Hector Garcia dan Francesc Miralles datang ke Okinawa seperti dua orang yang sedang mencari sesuatu yang hilang dari hidup mereka sendiri. Mereka menyamar sebagai peneliti, membawa buku catatan dan seratus pertanyaan, tetapi pada akhirnya mereka lebih seperti pengunjung yang diajari ulang cara menjadi manusia. Di sebuah pulau yang terkenal karena usia penduduknya yang panjang, mereka menemukan bahwa rahasia umur bukanlah ramuan herbal atau latihan pernapasan kuno, melainkan cara memandang pagi hari.

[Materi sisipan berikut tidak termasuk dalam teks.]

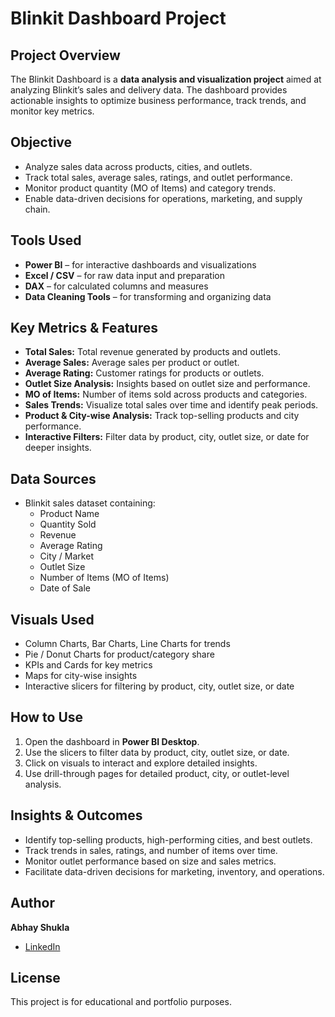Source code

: # Blinkit Dashboard Project

## Project Overview
The Blinkit Dashboard is a **data analysis and visualization project** aimed at analyzing Blinkit’s sales and delivery data. The dashboard provides actionable insights to optimize business performance, track trends, and monitor key metrics.  

## Objective
- Analyze sales data across products, cities, and outlets.  
- Track total sales, average sales, ratings, and outlet performance.  
- Monitor product quantity (MO of Items) and category trends.  
- Enable data-driven decisions for operations, marketing, and supply chain.  

## Tools Used
- **Power BI** – for interactive dashboards and visualizations  
- **Excel / CSV** – for raw data input and preparation  
- **DAX** – for calculated columns and measures  
- **Data Cleaning Tools** – for transforming and organizing data  

## Key Metrics & Features
- **Total Sales:** Total revenue generated by products and outlets.  
- **Average Sales:** Average sales per product or outlet.  
- **Average Rating:** Customer ratings for products or outlets.  
- **Outlet Size Analysis:** Insights based on outlet size and performance.  
- **MO of Items:** Number of items sold across products and categories.  
- **Sales Trends:** Visualize total sales over time and identify peak periods.  
- **Product & City-wise Analysis:** Track top-selling products and city performance.  
- **Interactive Filters:** Filter data by product, city, outlet size, or date for deeper insights.  

## Data Sources
- Blinkit sales dataset containing:  
  - Product Name  
  - Quantity Sold  
  - Revenue  
  - Average Rating  
  - City / Market  
  - Outlet Size  
  - Number of Items (MO of Items)  
  - Date of Sale  

## Visuals Used
- Column Charts, Bar Charts, Line Charts for trends  
- Pie / Donut Charts for product/category share  
- KPIs and Cards for key metrics  
- Maps for city-wise insights  
- Interactive slicers for filtering by product, city, outlet size, or date  

## How to Use
1. Open the dashboard in **Power BI Desktop**.  
2. Use the slicers to filter data by product, city, outlet size, or date.  
3. Click on visuals to interact and explore detailed insights.  
4. Use drill-through pages for detailed product, city, or outlet-level analysis.  

## Insights & Outcomes
- Identify top-selling products, high-performing cities, and best outlets.  
- Track trends in sales, ratings, and number of items over time.  
- Monitor outlet performance based on size and sales metrics.  
- Facilitate data-driven decisions for marketing, inventory, and operations.  

## Author
**Abhay Shukla**  
- [LinkedIn](https://www.linkedin.com/in/abhay-shukla-997269367)  

## License
This project is for educational and portfolio purposes.
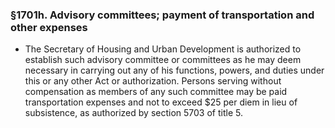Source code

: ### §1701h. Advisory committees; payment of transportation and other expenses
* The Secretary of Housing and Urban Development is authorized to establish such advisory committee or committees as he may deem necessary in carrying out any of his functions, powers, and duties under this or any other Act or authorization. Persons serving without compensation as members of any such committee may be paid transportation expenses and not to exceed $25 per diem in lieu of subsistence, as authorized by section 5703 of title 5.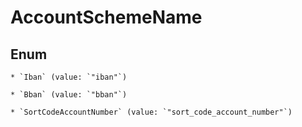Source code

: 
# AccountSchemeName

## Enum


    * `Iban` (value: `"iban"`)

    * `Bban` (value: `"bban"`)

    * `SortCodeAccountNumber` (value: `"sort_code_account_number"`)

Setiap penduduk Okinawa, katanya, bangun dengan satu hal: ikigai. Sebuah kata yang mungkin terdengar seperti bisikan angin, tetapi sesungguhnya adalah alasan paling jernih untuk melanjutkan hidup. Orang-orang di sana tidak mencari makna dalam seminar motivasi atau menunggu pencerahan dari langit; mereka menemukannya dalam kegiatan kecil yang mereka cintai. Ikigai adalah alasan yang membuat seseorang bangun tanpa bertanya apa gunanya semua ini. Ia terbuat dari empat benang: apa yang kamu sukai, apa yang dunia perlukan, apa yang bisa kamu lakukan, dan apa yang bisa membuatmu bertahan hidup. Jika keempatnya dijalin, lahirlah sesuatu yang membuat hidup terasa seperti bukan beban, melainkan undangan.

Di Okinawa, waktu bergerak pelan. Bukan karena mereka malas, tetapi karena mereka tidak sedang kejar-kejaran dengan hidup. Mereka memotong sayur seperti sedang menulis puisi. Mereka menyapu halaman seperti menyapu pikiran sendiri. GarcĂ­a dan Miralles mungkin datang dengan niat mencatat data, tetapi mereka akhirnya belajar bahwa kebahagiaan bukan soal berapa banyak yang dicapai, melainkan berapa lama seseorang bisa betah berada dalam aliran pekerjaan kecil yang sederhana. Dunia kita mungkin menganggap perlambatan sebagai tanda kalah, tetapi di Okinawa, justru di situlah kemenangan disembunyikan.

Orang-orang di pulau itu juga tidak mengenal kata pensiun seperti kita mengenalnya—sebuah pesta perpisahan dengan dunia. Mereka tetap bergerak, tetapi bukan dengan peralatan olahraga yang mengkilap. Mereka berjalan kaki ke kebun, memetik daun, atau mengayunkan tangan sambil bernyanyi pelan. Tubuh mereka digerakkan oleh kebiasaan, bukan kewajiban. Barangkali itu sebabnya mereka awet hidup: tidak ada hari yang dianggap selesai sebelum tubuh diberi kesempatan untuk merasa berguna.

Garcia dan Miralles menyimpulkan bahwa ketika tubuh dan pikiran tetap aktif, otak akan terus tumbuh seperti tanaman yang dipupuk setiap pagi. Tapi penduduk Okinawa mungkin akan mengatakannya lebih sederhana: selama kau masih punya alasan bangun pagi, hidup tidak akan meninggalkanmu terlalu cepat.

Mungkin itu yang membuat seratus wawancara terasa seperti satu cerita panjang: cerita tentang manusia yang tidak ingin menang atas waktu, tetapi ingin hidup berdampingan dengannya. Dan bukankah itu, pada akhirnya, yang kita cari-cari selama ini—cara hidup yang tidak membuat kita merasa terus tertinggal?